- Given data:
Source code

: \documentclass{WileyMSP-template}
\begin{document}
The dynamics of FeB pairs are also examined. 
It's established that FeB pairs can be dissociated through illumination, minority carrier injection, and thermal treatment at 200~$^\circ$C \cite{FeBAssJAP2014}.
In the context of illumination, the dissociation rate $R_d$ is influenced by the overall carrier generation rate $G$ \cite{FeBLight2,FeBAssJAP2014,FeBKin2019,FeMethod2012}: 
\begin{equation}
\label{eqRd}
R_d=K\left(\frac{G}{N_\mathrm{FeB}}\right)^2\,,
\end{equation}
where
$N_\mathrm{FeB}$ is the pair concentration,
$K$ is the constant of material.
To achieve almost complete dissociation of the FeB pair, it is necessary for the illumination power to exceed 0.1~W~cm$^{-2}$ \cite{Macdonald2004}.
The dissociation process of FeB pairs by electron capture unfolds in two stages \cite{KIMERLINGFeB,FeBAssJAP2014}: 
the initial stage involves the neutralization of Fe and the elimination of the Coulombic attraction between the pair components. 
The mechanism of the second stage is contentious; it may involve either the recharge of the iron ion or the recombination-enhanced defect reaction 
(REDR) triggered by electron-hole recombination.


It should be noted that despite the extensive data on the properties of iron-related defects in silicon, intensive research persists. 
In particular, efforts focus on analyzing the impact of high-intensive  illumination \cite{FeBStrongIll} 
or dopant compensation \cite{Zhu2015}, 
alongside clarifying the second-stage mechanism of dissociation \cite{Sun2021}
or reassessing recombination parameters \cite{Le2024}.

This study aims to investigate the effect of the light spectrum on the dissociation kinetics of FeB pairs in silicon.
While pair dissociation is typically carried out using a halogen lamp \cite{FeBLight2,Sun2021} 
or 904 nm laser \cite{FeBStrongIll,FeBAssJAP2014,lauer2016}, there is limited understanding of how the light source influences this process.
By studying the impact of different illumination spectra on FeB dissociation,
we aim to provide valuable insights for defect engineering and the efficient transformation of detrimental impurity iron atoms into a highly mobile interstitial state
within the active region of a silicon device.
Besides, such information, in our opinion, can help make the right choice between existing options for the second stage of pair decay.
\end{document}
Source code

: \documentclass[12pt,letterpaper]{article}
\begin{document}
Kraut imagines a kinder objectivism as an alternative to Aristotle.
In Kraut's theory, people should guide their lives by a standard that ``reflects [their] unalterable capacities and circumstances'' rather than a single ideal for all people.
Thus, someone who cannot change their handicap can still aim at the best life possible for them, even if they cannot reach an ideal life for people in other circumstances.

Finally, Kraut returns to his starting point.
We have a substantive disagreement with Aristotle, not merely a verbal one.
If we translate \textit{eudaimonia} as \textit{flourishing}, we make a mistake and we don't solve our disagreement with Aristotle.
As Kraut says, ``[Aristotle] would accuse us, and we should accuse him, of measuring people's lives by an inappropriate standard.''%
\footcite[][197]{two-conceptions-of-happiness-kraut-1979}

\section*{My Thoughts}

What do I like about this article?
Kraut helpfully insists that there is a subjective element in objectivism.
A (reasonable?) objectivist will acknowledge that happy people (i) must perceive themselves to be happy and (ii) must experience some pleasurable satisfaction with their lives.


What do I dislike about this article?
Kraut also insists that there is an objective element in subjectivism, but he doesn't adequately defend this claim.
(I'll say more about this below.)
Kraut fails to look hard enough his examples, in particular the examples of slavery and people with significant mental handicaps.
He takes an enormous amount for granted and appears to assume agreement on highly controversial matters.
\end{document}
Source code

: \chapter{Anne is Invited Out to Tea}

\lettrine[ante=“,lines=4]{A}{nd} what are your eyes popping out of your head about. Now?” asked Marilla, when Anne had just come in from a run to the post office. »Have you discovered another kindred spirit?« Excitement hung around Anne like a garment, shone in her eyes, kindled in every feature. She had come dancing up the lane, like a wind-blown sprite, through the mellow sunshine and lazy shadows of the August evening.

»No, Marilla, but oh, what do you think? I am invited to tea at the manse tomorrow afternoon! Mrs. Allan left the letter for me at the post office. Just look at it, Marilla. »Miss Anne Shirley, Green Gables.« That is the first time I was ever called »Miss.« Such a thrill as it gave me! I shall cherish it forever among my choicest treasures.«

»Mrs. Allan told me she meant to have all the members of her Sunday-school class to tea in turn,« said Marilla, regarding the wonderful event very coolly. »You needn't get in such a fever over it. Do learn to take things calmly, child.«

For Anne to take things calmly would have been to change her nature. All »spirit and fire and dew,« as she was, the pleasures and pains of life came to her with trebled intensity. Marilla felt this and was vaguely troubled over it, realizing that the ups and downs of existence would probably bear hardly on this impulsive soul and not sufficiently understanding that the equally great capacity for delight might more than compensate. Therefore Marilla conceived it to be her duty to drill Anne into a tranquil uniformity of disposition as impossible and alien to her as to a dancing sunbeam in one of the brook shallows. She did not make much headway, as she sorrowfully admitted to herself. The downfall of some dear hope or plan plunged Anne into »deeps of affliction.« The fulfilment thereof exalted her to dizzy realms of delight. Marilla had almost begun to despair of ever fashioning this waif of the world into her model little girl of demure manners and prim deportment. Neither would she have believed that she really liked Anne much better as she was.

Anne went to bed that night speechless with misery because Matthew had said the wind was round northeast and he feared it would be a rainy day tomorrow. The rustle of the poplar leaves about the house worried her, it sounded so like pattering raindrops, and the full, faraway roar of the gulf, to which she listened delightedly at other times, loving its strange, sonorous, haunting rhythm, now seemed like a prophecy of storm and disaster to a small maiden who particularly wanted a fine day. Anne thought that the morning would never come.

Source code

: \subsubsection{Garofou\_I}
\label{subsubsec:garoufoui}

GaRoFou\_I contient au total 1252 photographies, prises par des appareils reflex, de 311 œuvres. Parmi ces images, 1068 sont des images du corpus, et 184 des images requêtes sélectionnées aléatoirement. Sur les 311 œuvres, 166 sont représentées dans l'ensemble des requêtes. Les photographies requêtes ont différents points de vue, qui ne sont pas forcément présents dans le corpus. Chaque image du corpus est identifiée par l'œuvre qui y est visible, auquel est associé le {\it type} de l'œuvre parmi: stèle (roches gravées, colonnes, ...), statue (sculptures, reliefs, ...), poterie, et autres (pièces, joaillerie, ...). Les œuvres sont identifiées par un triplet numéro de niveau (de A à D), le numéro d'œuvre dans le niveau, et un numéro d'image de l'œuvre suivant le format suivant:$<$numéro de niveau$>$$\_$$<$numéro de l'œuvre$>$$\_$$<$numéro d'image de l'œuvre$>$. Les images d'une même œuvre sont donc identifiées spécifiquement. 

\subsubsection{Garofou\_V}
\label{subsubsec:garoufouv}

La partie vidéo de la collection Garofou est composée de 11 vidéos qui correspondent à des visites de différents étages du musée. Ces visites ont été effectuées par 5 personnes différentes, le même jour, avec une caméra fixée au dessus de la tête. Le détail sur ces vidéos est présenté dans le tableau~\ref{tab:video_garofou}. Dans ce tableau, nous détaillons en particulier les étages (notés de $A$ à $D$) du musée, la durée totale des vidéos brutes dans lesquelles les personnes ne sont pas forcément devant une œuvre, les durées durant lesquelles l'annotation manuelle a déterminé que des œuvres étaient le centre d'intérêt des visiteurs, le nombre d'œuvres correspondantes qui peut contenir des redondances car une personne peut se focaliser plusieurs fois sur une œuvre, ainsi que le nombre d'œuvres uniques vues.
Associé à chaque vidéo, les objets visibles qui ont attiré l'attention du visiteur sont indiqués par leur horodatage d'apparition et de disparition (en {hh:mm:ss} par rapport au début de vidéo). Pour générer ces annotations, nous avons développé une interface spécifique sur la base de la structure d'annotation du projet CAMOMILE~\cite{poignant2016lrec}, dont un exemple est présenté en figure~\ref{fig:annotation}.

- Task:
Go through the material and select each line with the string "also" in it.

- Output for this task:
The dynamics of FeB pairs are also examined. 
Kraut also insists that there is an objective element in subjectivism, but he doesn't adequately defend this claim.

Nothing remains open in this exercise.